*What to do*
Pull every line with "account" from the data.

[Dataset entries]
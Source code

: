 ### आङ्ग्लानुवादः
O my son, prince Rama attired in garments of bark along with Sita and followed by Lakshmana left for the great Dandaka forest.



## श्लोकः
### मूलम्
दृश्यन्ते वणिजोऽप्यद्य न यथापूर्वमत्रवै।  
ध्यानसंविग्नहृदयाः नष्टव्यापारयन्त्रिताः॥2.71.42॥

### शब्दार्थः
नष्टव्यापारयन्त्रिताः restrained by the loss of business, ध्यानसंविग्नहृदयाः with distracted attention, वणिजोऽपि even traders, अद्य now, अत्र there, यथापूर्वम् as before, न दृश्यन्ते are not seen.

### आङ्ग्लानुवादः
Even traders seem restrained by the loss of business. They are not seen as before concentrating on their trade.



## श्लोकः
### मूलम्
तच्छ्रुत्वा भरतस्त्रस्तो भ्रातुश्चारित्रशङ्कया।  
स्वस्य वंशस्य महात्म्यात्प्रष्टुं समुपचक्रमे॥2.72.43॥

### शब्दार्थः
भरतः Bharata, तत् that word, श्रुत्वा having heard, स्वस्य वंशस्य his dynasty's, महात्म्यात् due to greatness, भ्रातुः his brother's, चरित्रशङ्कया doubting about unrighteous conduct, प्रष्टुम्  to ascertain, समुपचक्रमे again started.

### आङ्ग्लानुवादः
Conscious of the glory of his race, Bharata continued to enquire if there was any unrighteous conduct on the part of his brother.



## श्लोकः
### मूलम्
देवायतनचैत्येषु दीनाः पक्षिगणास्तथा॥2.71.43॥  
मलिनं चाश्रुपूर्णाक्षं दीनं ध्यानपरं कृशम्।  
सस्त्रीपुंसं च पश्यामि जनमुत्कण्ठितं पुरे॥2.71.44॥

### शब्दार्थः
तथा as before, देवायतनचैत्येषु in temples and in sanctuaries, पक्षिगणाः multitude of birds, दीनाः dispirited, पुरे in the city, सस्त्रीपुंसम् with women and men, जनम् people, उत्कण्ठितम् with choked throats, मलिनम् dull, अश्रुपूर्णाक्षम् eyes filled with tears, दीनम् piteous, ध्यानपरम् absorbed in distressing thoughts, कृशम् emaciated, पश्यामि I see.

==

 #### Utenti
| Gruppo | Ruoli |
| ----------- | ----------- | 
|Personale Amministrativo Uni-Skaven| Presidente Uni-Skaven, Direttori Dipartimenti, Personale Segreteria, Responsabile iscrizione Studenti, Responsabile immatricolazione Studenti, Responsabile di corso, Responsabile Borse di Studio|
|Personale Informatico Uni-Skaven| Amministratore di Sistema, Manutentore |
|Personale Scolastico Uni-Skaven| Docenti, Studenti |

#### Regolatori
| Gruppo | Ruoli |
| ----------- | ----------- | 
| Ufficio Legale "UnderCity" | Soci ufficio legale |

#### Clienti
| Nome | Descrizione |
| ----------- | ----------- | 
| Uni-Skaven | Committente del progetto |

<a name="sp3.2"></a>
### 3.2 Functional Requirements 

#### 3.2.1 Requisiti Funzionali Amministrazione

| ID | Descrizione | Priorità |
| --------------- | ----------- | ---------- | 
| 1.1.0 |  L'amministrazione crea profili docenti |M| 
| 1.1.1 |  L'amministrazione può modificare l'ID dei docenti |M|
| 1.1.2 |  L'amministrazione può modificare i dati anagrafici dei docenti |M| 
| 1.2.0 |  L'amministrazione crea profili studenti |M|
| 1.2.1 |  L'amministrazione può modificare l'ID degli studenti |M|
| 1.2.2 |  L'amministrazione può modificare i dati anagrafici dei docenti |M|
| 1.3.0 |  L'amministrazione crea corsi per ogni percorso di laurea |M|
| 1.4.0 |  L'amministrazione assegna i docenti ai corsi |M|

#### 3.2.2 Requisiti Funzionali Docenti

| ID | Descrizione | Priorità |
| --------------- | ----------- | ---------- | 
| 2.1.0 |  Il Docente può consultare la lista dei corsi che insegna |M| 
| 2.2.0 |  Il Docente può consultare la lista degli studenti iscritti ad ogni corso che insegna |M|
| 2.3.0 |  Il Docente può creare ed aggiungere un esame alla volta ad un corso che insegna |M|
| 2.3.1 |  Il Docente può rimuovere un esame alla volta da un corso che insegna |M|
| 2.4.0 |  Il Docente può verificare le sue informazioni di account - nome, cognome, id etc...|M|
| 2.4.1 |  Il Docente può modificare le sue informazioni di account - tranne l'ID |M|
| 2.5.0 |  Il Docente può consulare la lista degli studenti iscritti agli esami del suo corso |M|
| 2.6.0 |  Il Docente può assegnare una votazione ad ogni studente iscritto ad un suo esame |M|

*Solution to the exercise*
| 2.4.0 |  Il Docente può verificare le sue informazioni di account - nome, cognome, id etc...|M|
| 2.4.1 |  Il Docente può modificare le sue informazioni di account - tranne l'ID |M|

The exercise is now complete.